### [The task]
Where in the data below does the word "compromisos" appear? Copy each line that holds it.
*** Opening of Material shown ***
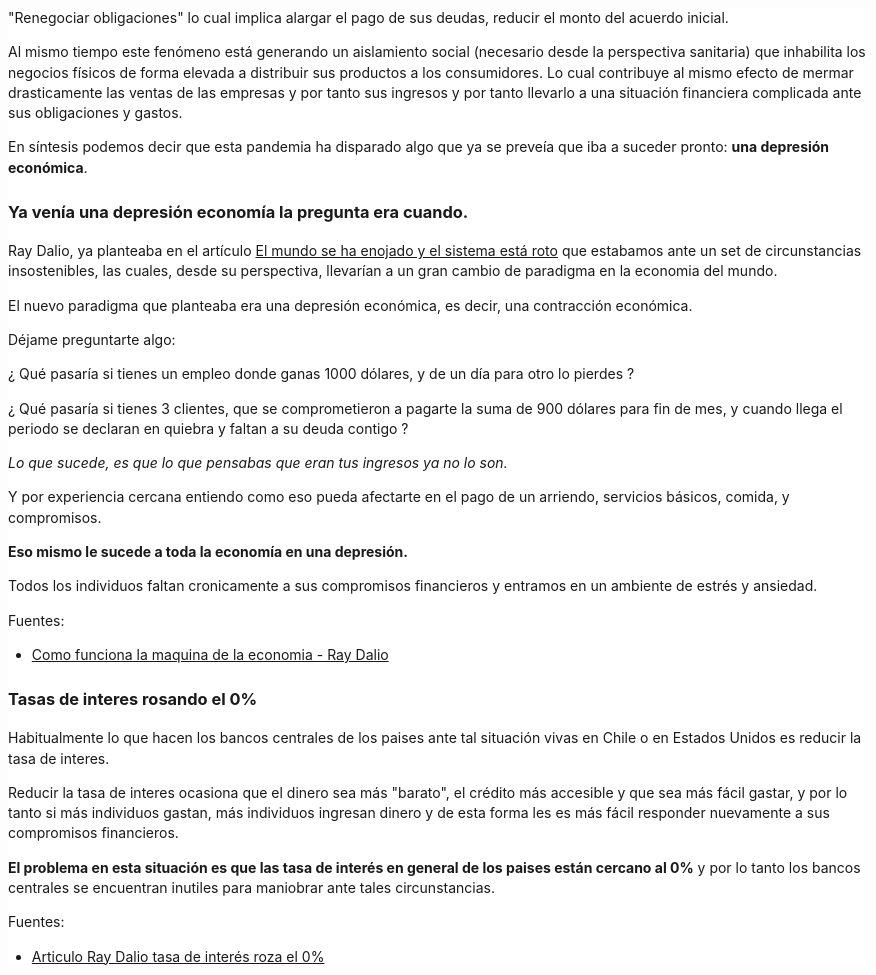 "Renegociar obligaciones" lo cual implica alargar el pago de sus deudas, reducir el monto del acuerdo inicial.

Al mismo tiempo este fenómeno está generando un aislamiento social (necesario desde la perspectiva sanitaria) que inhabilita los negocios físicos de forma elevada a distribuir sus productos a los consumidores. Lo cual contribuye al mismo efecto de mermar drasticamente las ventas de las empresas y por tanto sus ingresos y por tanto llevarlo a una situación financiera complicada ante sus obligaciones y gastos.

En síntesis podemos decir que esta pandemia ha disparado algo que ya se preveía que iba a suceder pronto: **una depresión económica**.

### Ya venía una depresión economía la pregunta era cuando.

Ray Dalio, ya planteaba en el artículo [El mundo se ha enojado y el sistema está roto](https://www.linkedin.com/pulse/world-has-gone-mad-system-broken-ray-dalio/) que estabamos ante un set de circunstancias insostenibles, las cuales, desde su perspectiva, llevarían a un gran cambio de paradigma en la economia del mundo.

El nuevo paradigma que planteaba era una depresión económica, es decir, una contracción económica.

Déjame preguntarte algo:

¿ Qué pasaría si tienes un empleo donde ganas 1000 dólares, y de un día para otro lo pierdes ?

¿ Qué pasaría si tienes 3 clientes, que se comprometieron a pagarte la suma de 900 dólares para fin de mes, y cuando llega el periodo se declaran en quiebra y faltan a su deuda contigo ?

_Lo que sucede, es que lo que pensabas que eran tus ingresos ya no lo son._

Y por experiencia cercana entiendo como eso pueda afectarte en el pago de un arriendo, servicios básicos, comida, y compromisos.

**Eso mismo le sucede a toda la economía en una depresión.**

Todos los individuos faltan cronicamente a sus compromisos financieros y entramos en un ambiente de estrés y ansiedad.

Fuentes:

- [Como funciona la maquina de la economia - Ray Dalio](https://www.youtube.com/watch?v=PHe0bXAIuk0)

### Tasas de interes rosando el 0%

Habitualmente lo que hacen los bancos centrales de los paises ante tal situación vivas en Chile o en Estados Unidos es reducir la tasa de interes.

Reducir la tasa de interes ocasiona que el dinero sea más "barato", el crédito más accesible y que sea más fácil gastar, y por lo tanto si más individuos gastan, más individuos ingresan dinero y de esta forma les es más fácil responder nuevamente a sus compromisos financieros.

**El problema en esta situación es que las tasa de interés en general de los paises están cercano al 0%** y por lo tanto los bancos centrales se encuentran inutiles para maniobrar ante tales circunstancias.

Fuentes:

- [Articulo Ray Dalio tasa de interés roza el 0%](https://www.linkedin.com/pulse/implications-hitting-hard-0-interest-rate-floor-ray-dalio/)
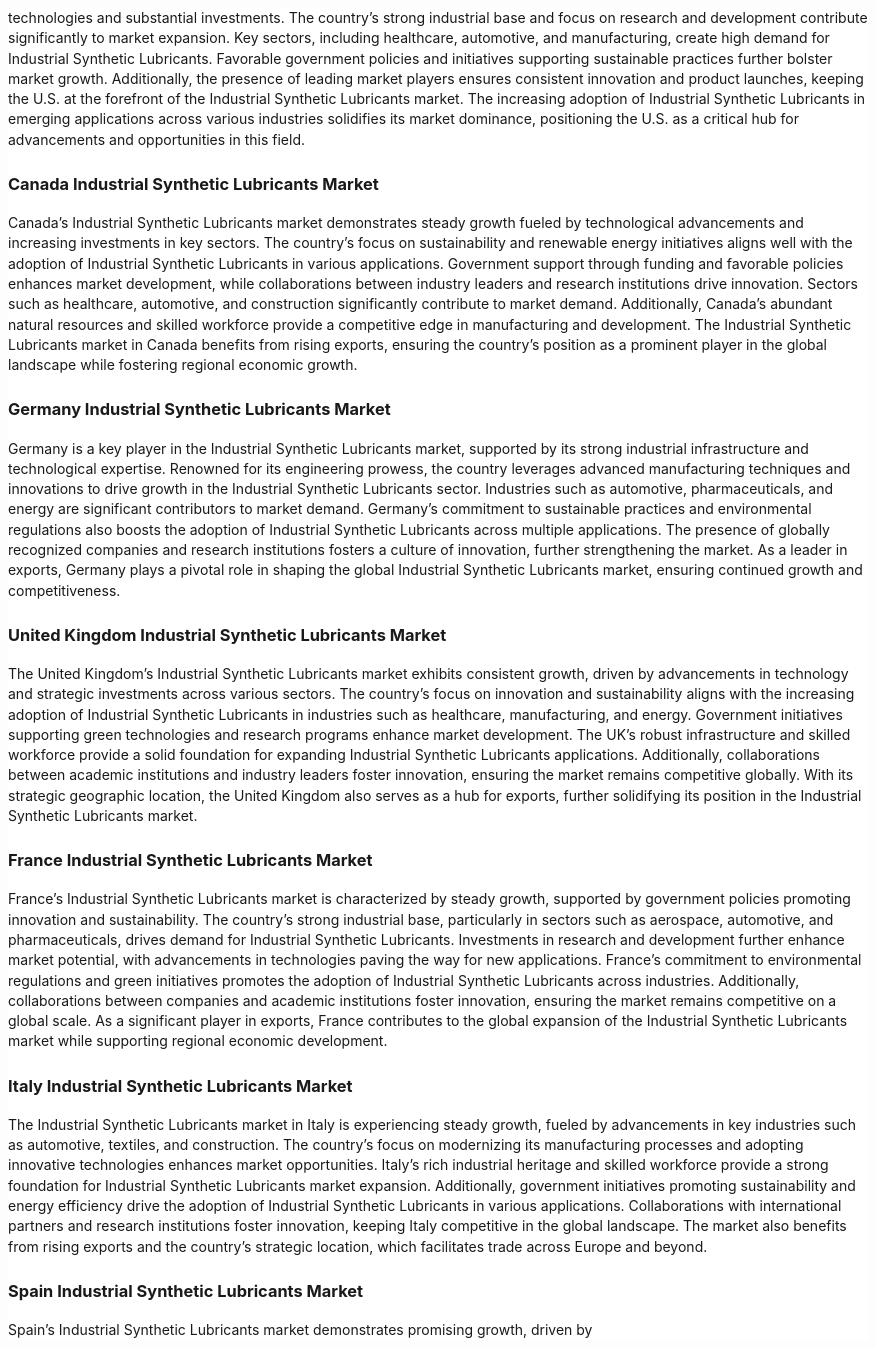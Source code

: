 technologies and substantial investments. The country&rsquo;s strong industrial base and focus on research and development contribute significantly to market expansion. Key sectors, including healthcare, automotive, and manufacturing, create high demand for Industrial Synthetic Lubricants. Favorable government policies and initiatives supporting sustainable practices further bolster market growth. Additionally, the presence of leading market players ensures consistent innovation and product launches, keeping the U.S. at the forefront of the Industrial Synthetic Lubricants market. The increasing adoption of Industrial Synthetic Lubricants in emerging applications across various industries solidifies its market dominance, positioning the U.S. as a critical hub for advancements and opportunities in this field.</p><h3>Canada Industrial Synthetic Lubricants Market</h3><p>Canada&rsquo;s Industrial Synthetic Lubricants market demonstrates steady growth fueled by technological advancements and increasing investments in key sectors. The country&rsquo;s focus on sustainability and renewable energy initiatives aligns well with the adoption of Industrial Synthetic Lubricants in various applications. Government support through funding and favorable policies enhances market development, while collaborations between industry leaders and research institutions drive innovation. Sectors such as healthcare, automotive, and construction significantly contribute to market demand. Additionally, Canada&rsquo;s abundant natural resources and skilled workforce provide a competitive edge in manufacturing and development. The Industrial Synthetic Lubricants market in Canada benefits from rising exports, ensuring the country&rsquo;s position as a prominent player in the global landscape while fostering regional economic growth.</p><h3>Germany Industrial Synthetic Lubricants Market</h3><p>Germany is a key player in the Industrial Synthetic Lubricants market, supported by its strong industrial infrastructure and technological expertise. Renowned for its engineering prowess, the country leverages advanced manufacturing techniques and innovations to drive growth in the Industrial Synthetic Lubricants sector. Industries such as automotive, pharmaceuticals, and energy are significant contributors to market demand. Germany&rsquo;s commitment to sustainable practices and environmental regulations also boosts the adoption of Industrial Synthetic Lubricants across multiple applications. The presence of globally recognized companies and research institutions fosters a culture of innovation, further strengthening the market. As a leader in exports, Germany plays a pivotal role in shaping the global Industrial Synthetic Lubricants market, ensuring continued growth and competitiveness.</p><h3>United Kingdom Industrial Synthetic Lubricants Market</h3><p>The United Kingdom&rsquo;s Industrial Synthetic Lubricants market exhibits consistent growth, driven by advancements in technology and strategic investments across various sectors. The country&rsquo;s focus on innovation and sustainability aligns with the increasing adoption of Industrial Synthetic Lubricants in industries such as healthcare, manufacturing, and energy. Government initiatives supporting green technologies and research programs enhance market development. The UK&rsquo;s robust infrastructure and skilled workforce provide a solid foundation for expanding Industrial Synthetic Lubricants applications. Additionally, collaborations between academic institutions and industry leaders foster innovation, ensuring the market remains competitive globally. With its strategic geographic location, the United Kingdom also serves as a hub for exports, further solidifying its position in the Industrial Synthetic Lubricants market.</p><h3>France Industrial Synthetic Lubricants Market</h3><p>France&rsquo;s Industrial Synthetic Lubricants market is characterized by steady growth, supported by government policies promoting innovation and sustainability. The country&rsquo;s strong industrial base, particularly in sectors such as aerospace, automotive, and pharmaceuticals, drives demand for Industrial Synthetic Lubricants. Investments in research and development further enhance market potential, with advancements in technologies paving the way for new applications. France&rsquo;s commitment to environmental regulations and green initiatives promotes the adoption of Industrial Synthetic Lubricants across industries. Additionally, collaborations between companies and academic institutions foster innovation, ensuring the market remains competitive on a global scale. As a significant player in exports, France contributes to the global expansion of the Industrial Synthetic Lubricants market while supporting regional economic development.</p><h3>Italy Industrial Synthetic Lubricants Market</h3><p>The Industrial Synthetic Lubricants market in Italy is experiencing steady growth, fueled by advancements in key industries such as automotive, textiles, and construction. The country&rsquo;s focus on modernizing its manufacturing processes and adopting innovative technologies enhances market opportunities. Italy&rsquo;s rich industrial heritage and skilled workforce provide a strong foundation for Industrial Synthetic Lubricants market expansion. Additionally, government initiatives promoting sustainability and energy efficiency drive the adoption of Industrial Synthetic Lubricants in various applications. Collaborations with international partners and research institutions foster innovation, keeping Italy competitive in the global landscape. The market also benefits from rising exports and the country&rsquo;s strategic location, which facilitates trade across Europe and beyond.</p><h3>Spain Industrial Synthetic Lubricants Market</h3><p>Spain&rsquo;s Industrial Synthetic Lubricants market demonstrates promising growth, driven by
*** Close of Material shown ***
### [Response area]
Y por experiencia cercana entiendo como eso pueda afectarte en el pago de un arriendo, servicios básicos, comida, y compromisos.
Todos los individuos faltan cronicamente a sus compromisos financieros y entramos en un ambiente de estrés y ansiedad.
Reducir la tasa de interes ocasiona que el dinero sea más "barato", el crédito más accesible y que sea más fácil gastar, y por lo tanto si más individuos gastan, más individuos ingresan dinero y de esta forma les es más fácil responder nuevamente a sus compromisos financieros.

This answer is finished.